Ampacity is the maximum continuous current a conductor can carry without exceeding its insulation temperature rating. It depends on:

• Conductor material — copper has higher ampacity than aluminum of the same AWG
• Insulation type — 60°C, 75°C, or 90°C rated
• Installation method — conduit fill, direct burial, free air, cable tray
• Ambient temperature — higher ambient means less headroom before the conductor overheats
• Number of current-carrying conductors — more bundled conductors = more derating

This tool uses a single simplified column for 75°C, not more than three current-carrying conductors — a common planning assumption.

2. Voltage drop

Voltage drop across the conductors means the load sees less voltage than the source supplies.
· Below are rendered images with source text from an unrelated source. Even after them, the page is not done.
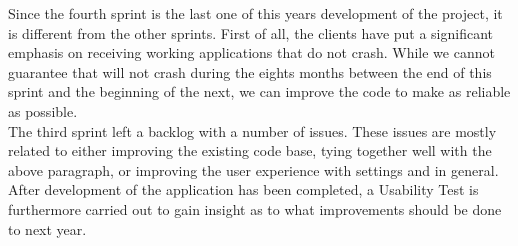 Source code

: Since the fourth sprint is the last one of this years development of the project, it is different from the other sprints.
First of all, the clients have put a significant emphasis on receiving working applications that do not crash.
While we cannot guarantee that \launcher will not crash during the eights months between the end of this sprint and the beginning of the next, we can improve the code to make \launcher as reliable as possible.\\

The third sprint left a backlog with a number of issues.
These issues are mostly related to either improving the existing code base, tying together well with the above paragraph, or improving the user experience with settings and \launcher in general.\\

After development of the application has been completed, a Usability Test is furthermore carried out to gain insight as to what improvements should be done to \launcher next year. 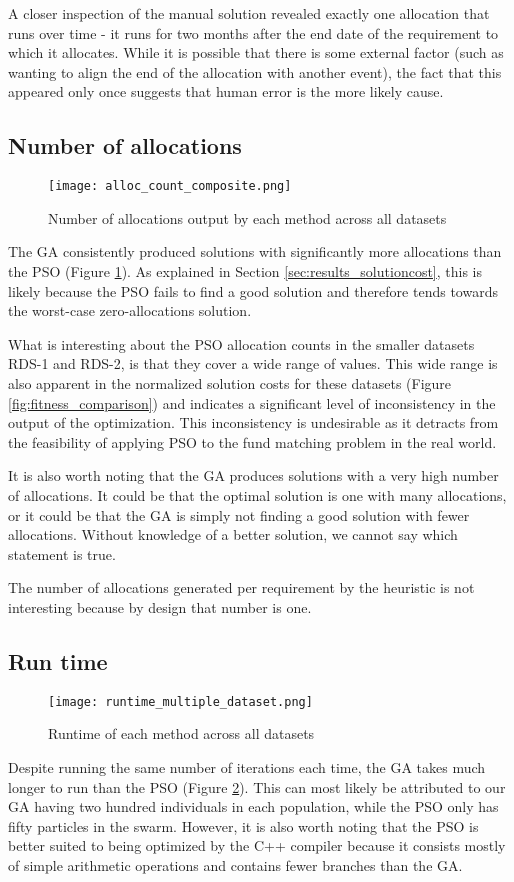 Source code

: \documentclass{sig-alternate}
\begin{document}
A closer inspection of the manual solution revealed exactly one allocation that runs over time - it runs for two months after the end date of the requirement to which it allocates. While it is possible that there is some external factor (such as wanting to align the end of the allocation with another event), the fact that this appeared only once suggests that human error is the more likely cause.

\subsection{Number of allocations}
\begin{figure}
	\texttt{[image: alloc\_count\_composite.png]}
	\caption{Number of allocations output by each method across all datasets}
	\label{fig:alloc_count_comparison}
\end{figure}
The GA consistently produced solutions with significantly more allocations than the PSO (Figure \ref{fig:alloc_count_comparison}). As explained in Section \ref{sec:results_solutioncost}, this is likely because the PSO fails to find a good solution and therefore tends towards the worst-case zero-allocations solution.

What is interesting about the PSO allocation counts in the smaller datasets RDS-1 and RDS-2, is that they cover a wide range of values. This wide range is also apparent in the normalized solution costs for these datasets (Figure \ref{fig:fitness_comparison}) and indicates a significant level of inconsistency in the output of the optimization. This inconsistency is undesirable as it detracts from the feasibility of applying PSO to the fund matching problem in the real world.

It is also worth noting that the GA produces solutions with a very high number of allocations. It could be that the optimal solution is one with many allocations, or it could be that the GA is simply not finding a good solution with fewer allocations. Without knowledge of a better solution, we cannot say which statement is true.

The number of allocations generated per requirement by the heuristic is not interesting because by design that number is one.

\subsection{Run time}
\begin{figure}
	\texttt{[image: runtime\_multiple\_dataset.png]}
	\caption{Runtime of each method across all datasets}
	\label{fig:runtime}
\end{figure}
Despite running the same number of iterations each time, the GA takes much longer to run than the PSO (Figure \ref{fig:runtime}). This can most likely be attributed to our GA having two hundred individuals in each population, while the PSO only has fifty particles in the swarm. However, it is also worth noting that the PSO is better suited to being optimized by the C++ compiler because it consists mostly of simple arithmetic operations and contains fewer branches than the GA.
\end{document}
Excessive drop causes:

• Motors running slower or overheating
• LED drivers, VFDs, and sensitive electronics misbehaving
• Voltage out of equipment specification

The calculation used here is the simplified single-phase two-wire model:

Vdrop ≈ 2 × I × (L_ft ÷ 1,000) × RΩ/kft

Where the factor of 2 accounts for both the outgoing and return conductors, I is amperes, L is one-way length in feet, and R is the conductor’s resistance in ohms per 1,000 ft at 75°C.

Percent drop = 100 × V_drop ÷ V_circuit

Common planning limits:

• Branch circuits: 3% max (NEC-style guidance; some codes permit 5%)
• Feeders: 3–5% (check your standard)
• Combined feeder + branch: 5% total (NEC FPN guidance)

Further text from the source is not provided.